INSTRUCTIONS TO FOLLOW. The answer must consist of every line in the records below that contains the string "документа".

SOURCE MATERIAL.
[Start of Attachment]
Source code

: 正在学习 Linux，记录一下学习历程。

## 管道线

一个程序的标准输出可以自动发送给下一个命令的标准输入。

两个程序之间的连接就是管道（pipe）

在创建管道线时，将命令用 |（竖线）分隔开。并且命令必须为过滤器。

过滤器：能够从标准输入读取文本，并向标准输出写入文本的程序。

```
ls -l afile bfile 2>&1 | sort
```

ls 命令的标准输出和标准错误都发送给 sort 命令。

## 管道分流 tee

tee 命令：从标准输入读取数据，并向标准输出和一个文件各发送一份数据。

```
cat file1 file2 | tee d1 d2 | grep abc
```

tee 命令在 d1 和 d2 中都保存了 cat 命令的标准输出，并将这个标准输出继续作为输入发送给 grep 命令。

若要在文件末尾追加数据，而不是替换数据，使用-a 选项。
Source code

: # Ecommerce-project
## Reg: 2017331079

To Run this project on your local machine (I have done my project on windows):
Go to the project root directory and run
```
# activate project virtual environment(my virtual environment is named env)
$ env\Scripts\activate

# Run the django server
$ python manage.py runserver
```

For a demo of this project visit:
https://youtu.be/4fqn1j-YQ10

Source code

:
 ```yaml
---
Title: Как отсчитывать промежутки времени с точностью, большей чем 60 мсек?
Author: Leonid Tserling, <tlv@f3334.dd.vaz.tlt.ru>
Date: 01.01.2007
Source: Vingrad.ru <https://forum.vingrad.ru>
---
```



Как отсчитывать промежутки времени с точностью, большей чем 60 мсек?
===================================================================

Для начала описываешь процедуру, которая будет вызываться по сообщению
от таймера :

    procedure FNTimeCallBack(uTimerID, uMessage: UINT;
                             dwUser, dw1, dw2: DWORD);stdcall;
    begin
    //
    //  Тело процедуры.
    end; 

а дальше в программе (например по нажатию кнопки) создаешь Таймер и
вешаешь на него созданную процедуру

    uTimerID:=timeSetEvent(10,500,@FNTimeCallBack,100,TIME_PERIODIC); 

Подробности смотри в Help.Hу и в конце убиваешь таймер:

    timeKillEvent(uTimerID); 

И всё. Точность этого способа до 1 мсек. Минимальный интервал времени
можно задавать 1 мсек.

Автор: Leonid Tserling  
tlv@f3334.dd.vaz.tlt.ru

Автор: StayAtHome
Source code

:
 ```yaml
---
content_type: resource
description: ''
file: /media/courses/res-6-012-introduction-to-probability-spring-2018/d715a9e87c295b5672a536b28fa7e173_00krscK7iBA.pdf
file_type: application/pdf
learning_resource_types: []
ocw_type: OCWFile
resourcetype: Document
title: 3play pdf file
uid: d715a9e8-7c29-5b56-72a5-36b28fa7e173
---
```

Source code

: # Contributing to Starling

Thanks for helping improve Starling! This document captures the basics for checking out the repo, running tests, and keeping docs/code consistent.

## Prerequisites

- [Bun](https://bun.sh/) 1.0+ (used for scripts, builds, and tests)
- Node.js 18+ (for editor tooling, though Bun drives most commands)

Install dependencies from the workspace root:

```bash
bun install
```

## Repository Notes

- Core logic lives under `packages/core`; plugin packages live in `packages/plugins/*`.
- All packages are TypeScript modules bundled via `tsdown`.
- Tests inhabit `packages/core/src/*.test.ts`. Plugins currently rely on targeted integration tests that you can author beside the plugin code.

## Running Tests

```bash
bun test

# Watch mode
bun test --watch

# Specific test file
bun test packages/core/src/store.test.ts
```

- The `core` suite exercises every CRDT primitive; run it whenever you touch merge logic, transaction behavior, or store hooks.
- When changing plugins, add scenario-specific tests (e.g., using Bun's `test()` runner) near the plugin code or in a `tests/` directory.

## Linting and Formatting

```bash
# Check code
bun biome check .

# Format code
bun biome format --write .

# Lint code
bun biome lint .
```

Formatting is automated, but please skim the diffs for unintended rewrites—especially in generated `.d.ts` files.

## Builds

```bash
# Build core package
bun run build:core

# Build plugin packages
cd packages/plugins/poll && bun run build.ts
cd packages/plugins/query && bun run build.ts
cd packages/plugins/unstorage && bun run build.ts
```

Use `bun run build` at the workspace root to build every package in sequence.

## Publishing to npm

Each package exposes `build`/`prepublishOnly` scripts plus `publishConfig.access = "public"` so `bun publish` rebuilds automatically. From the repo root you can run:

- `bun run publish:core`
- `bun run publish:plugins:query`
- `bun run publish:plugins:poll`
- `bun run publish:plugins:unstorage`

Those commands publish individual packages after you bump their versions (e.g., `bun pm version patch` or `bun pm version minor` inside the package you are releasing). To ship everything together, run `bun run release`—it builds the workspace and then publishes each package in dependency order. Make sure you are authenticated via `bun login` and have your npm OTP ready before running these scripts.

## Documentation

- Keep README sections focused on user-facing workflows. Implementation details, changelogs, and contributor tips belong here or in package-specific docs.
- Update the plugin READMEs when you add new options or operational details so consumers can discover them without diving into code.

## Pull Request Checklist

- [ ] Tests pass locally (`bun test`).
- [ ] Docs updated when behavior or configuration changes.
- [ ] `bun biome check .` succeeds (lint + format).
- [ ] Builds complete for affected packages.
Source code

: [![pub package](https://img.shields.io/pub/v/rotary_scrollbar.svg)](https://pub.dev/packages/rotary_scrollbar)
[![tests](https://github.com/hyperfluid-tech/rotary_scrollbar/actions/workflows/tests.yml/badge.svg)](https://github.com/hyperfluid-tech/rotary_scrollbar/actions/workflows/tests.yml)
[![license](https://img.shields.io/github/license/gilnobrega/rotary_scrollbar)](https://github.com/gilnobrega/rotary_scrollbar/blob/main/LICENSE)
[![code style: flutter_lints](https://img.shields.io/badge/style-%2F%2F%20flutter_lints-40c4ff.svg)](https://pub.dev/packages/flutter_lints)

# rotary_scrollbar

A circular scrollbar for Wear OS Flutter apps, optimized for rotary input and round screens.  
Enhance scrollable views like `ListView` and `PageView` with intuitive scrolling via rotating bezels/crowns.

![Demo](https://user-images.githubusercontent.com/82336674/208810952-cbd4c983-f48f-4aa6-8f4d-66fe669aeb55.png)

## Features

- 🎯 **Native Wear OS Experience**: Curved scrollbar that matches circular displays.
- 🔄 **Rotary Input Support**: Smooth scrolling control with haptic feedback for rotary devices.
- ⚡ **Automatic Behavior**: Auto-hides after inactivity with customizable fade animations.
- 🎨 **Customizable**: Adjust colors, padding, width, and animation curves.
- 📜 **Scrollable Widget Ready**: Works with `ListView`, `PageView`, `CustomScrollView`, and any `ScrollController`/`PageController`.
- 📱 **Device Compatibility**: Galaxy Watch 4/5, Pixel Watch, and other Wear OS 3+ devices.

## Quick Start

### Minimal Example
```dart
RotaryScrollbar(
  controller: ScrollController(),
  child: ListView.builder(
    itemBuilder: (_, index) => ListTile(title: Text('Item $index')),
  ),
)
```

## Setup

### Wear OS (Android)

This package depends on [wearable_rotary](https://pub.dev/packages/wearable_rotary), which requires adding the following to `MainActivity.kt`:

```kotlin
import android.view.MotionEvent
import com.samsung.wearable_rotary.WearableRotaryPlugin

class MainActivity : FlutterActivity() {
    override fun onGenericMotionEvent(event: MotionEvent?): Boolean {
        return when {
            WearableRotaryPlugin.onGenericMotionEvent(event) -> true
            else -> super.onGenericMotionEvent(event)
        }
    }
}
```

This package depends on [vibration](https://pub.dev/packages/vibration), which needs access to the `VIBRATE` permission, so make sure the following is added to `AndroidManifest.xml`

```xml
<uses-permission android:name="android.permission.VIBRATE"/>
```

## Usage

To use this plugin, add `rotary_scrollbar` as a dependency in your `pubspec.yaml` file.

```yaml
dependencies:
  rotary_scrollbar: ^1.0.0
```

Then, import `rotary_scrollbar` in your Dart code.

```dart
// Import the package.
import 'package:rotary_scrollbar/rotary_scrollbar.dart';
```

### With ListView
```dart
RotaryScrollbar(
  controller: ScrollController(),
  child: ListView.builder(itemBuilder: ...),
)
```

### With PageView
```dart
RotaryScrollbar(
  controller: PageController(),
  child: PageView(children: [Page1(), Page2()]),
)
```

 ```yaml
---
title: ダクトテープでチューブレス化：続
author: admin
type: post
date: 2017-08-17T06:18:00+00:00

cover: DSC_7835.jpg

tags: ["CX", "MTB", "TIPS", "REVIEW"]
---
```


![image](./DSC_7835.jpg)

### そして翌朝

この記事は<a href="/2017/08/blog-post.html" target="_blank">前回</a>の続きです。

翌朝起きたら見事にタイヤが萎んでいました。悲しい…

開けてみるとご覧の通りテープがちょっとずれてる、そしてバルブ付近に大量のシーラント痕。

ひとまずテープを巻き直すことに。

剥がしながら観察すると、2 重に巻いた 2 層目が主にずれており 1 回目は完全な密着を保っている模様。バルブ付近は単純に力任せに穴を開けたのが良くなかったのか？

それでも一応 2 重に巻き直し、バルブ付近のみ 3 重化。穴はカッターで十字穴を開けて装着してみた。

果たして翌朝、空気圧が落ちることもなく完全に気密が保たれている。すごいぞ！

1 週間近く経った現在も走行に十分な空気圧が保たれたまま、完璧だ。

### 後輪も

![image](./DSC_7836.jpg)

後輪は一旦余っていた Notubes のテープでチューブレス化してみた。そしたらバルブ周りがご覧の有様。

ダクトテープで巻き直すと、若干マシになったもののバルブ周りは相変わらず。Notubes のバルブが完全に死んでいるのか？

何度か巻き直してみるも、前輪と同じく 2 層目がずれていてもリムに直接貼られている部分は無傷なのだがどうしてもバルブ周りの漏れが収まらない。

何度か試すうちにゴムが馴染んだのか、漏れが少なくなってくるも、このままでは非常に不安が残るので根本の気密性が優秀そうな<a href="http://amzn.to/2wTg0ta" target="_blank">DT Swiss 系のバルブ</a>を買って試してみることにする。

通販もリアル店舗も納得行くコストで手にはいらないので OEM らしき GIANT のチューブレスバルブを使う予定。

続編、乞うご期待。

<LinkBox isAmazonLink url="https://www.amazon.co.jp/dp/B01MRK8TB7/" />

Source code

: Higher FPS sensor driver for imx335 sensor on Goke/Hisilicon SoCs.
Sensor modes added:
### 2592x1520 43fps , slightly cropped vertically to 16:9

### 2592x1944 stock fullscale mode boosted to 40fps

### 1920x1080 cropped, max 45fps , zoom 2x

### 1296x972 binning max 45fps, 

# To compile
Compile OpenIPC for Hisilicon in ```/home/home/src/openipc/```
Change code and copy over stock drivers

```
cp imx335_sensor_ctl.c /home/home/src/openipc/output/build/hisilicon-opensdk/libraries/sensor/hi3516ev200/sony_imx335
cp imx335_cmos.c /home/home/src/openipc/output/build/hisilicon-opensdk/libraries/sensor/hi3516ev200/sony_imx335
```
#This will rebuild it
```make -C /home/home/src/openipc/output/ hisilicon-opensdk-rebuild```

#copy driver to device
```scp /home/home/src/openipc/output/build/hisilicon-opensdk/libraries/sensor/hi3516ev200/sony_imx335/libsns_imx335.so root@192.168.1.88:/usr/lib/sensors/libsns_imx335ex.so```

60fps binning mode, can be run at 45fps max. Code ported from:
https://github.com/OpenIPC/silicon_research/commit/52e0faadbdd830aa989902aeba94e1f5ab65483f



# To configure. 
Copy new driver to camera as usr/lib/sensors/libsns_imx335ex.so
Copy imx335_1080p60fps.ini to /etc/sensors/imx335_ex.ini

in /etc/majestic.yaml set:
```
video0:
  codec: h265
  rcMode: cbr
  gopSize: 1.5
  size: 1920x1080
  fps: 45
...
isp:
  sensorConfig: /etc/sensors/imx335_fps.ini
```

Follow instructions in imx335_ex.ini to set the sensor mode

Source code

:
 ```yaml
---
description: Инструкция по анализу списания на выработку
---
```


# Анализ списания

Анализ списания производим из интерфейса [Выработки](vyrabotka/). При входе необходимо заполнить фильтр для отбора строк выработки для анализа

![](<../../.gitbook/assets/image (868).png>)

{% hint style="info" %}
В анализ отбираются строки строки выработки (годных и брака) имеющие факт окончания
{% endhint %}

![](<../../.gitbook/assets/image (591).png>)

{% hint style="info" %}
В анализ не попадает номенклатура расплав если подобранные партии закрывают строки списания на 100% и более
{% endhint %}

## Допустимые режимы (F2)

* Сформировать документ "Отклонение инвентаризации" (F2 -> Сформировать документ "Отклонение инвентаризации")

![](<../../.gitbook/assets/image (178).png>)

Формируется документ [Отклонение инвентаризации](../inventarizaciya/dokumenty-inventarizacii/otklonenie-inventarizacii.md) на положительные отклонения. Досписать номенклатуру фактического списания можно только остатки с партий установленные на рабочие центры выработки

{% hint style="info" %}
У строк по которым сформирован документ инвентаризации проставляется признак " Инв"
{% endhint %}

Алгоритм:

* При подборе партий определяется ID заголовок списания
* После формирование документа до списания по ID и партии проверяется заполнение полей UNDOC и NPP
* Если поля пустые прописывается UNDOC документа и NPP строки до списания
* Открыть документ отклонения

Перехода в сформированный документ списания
[End of Attachment]
ANSWER AREA.
* После формирование документа до списания по ID и партии проверяется заполнение полей UNDOC и NPP
* Если поля пустые прописывается UNDOC документа и NPP строки до списания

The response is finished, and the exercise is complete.